# [Work to be completed]
Please return all lines of the data below containing the string "true".

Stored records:
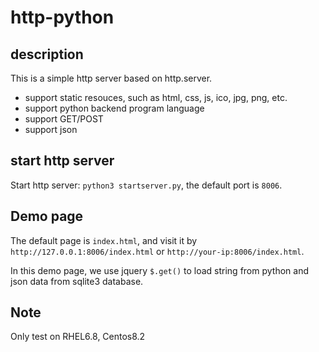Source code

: 
# http-python

## description

This is a simple http server based on http.server.

- support static resouces, such as html, css, js, ico, jpg, png, etc.
- support python backend program language
- support GET/POST
- support json

## start http server

Start http server: `python3 startserver.py`, the default port is `8006`.

## Demo page

The default page is `index.html`, and visit it by `http://127.0.0.1:8006/index.html` or `http://your-ip:8006/index.html`.

In this demo page, we use jquery `$.get()` to load string from python and json data from sqlite3 database.

## Note

Only test on RHEL6.8, Centos8.2
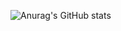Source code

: ![Anurag's GitHub stats](https://github-readme-stats.vercel.app/api?username=R4P0N1KT&show_icons=true&theme=radical)
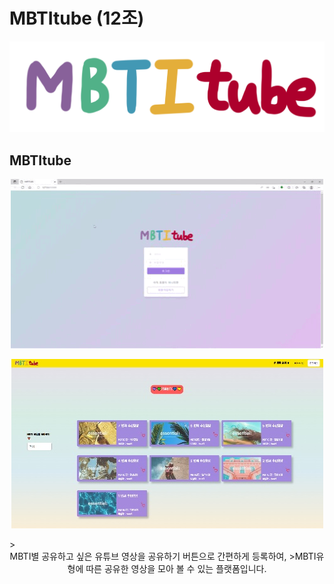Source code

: # MBTItube (12조)
![enter image description here](https://github.com/s2hlimi/mbtitube/blob/main/static/mbti.png?raw=true)

## MBTItube

<p align="center"><img src="https://github.com/s2hlimi/mbtitube/blob/main/capture/1login.gif?raw=true"></p>
<p align="center"><img src="https://github.com/s2hlimi/mbtitube/blob/main/capture/1login.jpg?raw=true"></p>
><center>MBTI별 공유하고 싶은 유튜브 영상을 공유하기 버튼으로 간편하게 등록하여, 
>MBTI유형에 따른 공유한 영상을 모아 볼 수 있는 플랫폼입니다.</center>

# [Result of this exercise]
: ![Anurag's GitHub stats](https://github-readme-stats.vercel.app/api?username=R4P0N1KT&show_icons=true&theme=radical)
![enter image description here](https://github.com/s2hlimi/mbtitube/blob/main/static/mbti.png?raw=true)
<p align="center"><img src="https://github.com/s2hlimi/mbtitube/blob/main/capture/1login.gif?raw=true"></p>
<p align="center"><img src="https://github.com/s2hlimi/mbtitube/blob/main/capture/1login.jpg?raw=true"></p>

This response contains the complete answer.